The PDF Tar Pits: Where content is trapped, struggles, sinks, and dies…

I’m working on a small government web project at the moment, and I was asked to assess the content to propose some content types. As I have looked across the landscape, there were very few content types, really. But then, as I continued my survey, I noticed these suspicious, dark black patches. I couldn’t see beneath their surface, so I started probing, moving closer…THEN, I was caught in sticky, black goo that started to pull me under, as panic rose in my throat…

Caught in the PDF Tar Pits

This is web content that was authored in MS Word, converted to portable document format (PDF) files, and then uploaded to the website, rather than loading it into a content management system (CMS) as text and images. PDF document libraries sprawl insidiously across the internet landscape, trapping living, breathing content in their depths, ossifying into solid rock—unusable, un-reusable—until some content strategist chips away the asphalt to discover the bones of content that is probably extinct, or at least years out of date.
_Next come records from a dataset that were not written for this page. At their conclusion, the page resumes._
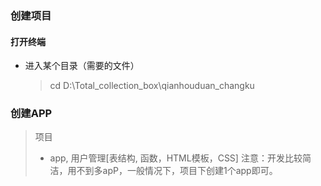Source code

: ### 创建项目
#### 打开终端
* 进入某个目录（需要的文件）
  >cd D:\Total_collection_box\qianhouduan_changku
### 创建APP 
>项目
>- app, 用户管理[表结构, 函数，HTML模板，CSS]
注意：开发比较简洁，用不到多apP，一般情况下，项目下创建1个app即可。

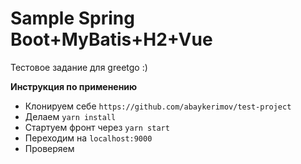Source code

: # Sample Spring Boot+MyBatis+H2+Vue
Тестовое задание для greetgo :)


**Инструкция по применению**

- Клонируем себе `https://github.com/abaykerimov/test-project`
- Делаем `yarn install`
- Стартуем фронт через `yarn start`
- Переходим на `localhost:9000`
- Проверяем
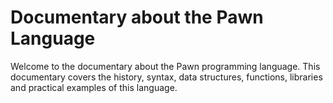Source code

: # Documentary about the Pawn Language

Welcome to the documentary about the Pawn programming language. This documentary covers the history, syntax, data structures, functions, libraries and practical examples of this language.
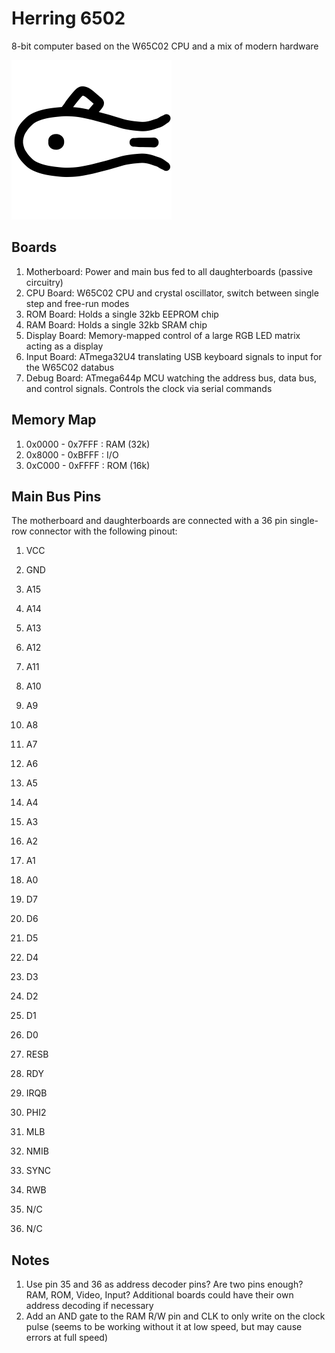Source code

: # Herring 6502
8-bit computer based on the W65C02 CPU and a mix of modern hardware

![Herring 6502 Logo](/assets/images/logo_black_256.png)

## Boards

1. Motherboard: Power and main bus fed to all daughterboards (passive circuitry)
2. CPU Board: W65C02 CPU and crystal oscillator, switch between single step and free-run modes
3. ROM Board: Holds a single 32kb EEPROM chip
4. RAM Board: Holds a single 32kb SRAM chip
5. Display Board: Memory-mapped control of a large RGB LED matrix acting as a display
6. Input Board: ATmega32U4 translating USB keyboard signals to input for the W65C02 databus
7. Debug Board: ATmega644p MCU watching the address bus, data bus, and control signals. Controls the clock via serial commands

## Memory Map

1. 0x0000 - 0x7FFF : RAM (32k)
2. 0x8000 - 0xBFFF : I/O
3. 0xC000 - 0xFFFF : ROM (16k)

## Main Bus Pins

The motherboard and daughterboards are connected with a 36 pin single-row connector with the following pinout:

1. VCC
2. GND

3. A15
4. A14
5. A13
6. A12
7. A11
8. A10
9. A9
10. A8
11. A7
12. A6
13. A5
14. A4
15. A3
16. A2
17. A1
18. A0

19. D7
20. D6
21. D5
22. D4
23. D3
24. D2
25. D1
26. D0

27. RESB
28. RDY
29. IRQB
30. PHI2
31. MLB
32. NMIB
33. SYNC
34. RWB
35. N/C
36. N/C


## Notes

1. Use pin 35 and 36 as address decoder pins? Are two pins enough? RAM, ROM, Video, Input? Additional boards could have their own address decoding if necessary
2. Add an AND gate to the RAM R/W pin and CLK to only write on the clock pulse (seems to be working without it at low speed, but may cause errors at full speed)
I understand how these PDF libraries are created and why. Really, I do. It’s easier to have content owners whack up content however they want, then just toss the PDFs online, rather than spend the time to consider the content carefully, giving it the time, attention, and respect it deserves.

Let me offer, though, some reasons for helping to pull the poor, thrashing, doomed content back out of the tar.

  1. Oh, PDFs are searchable, so it’s OK to dump…er…upload them.

    It’s true. Adobe over the years has made provision for lots and lots of embedded metadata, so it’s easier to find them. But while search engines can index PDFs so that they can be found, the real human beings who are searching for that content cannot scan them to see whether it’s the content they’re seeking without opening them. Don’t make your visitors become content excavators. Don’t make them open that PDF to skim it.

  2. But this is how I want it to look.”

    It’s true. There are many times when our designers spend hours creating beautiful, high-end, printed publications. That’s good. That’s their art and craft. But creating print-ready publications does not release us from the responsibility of making all that content directly accessible as html text and images. You can certainly make BOTH available, as indeed you should.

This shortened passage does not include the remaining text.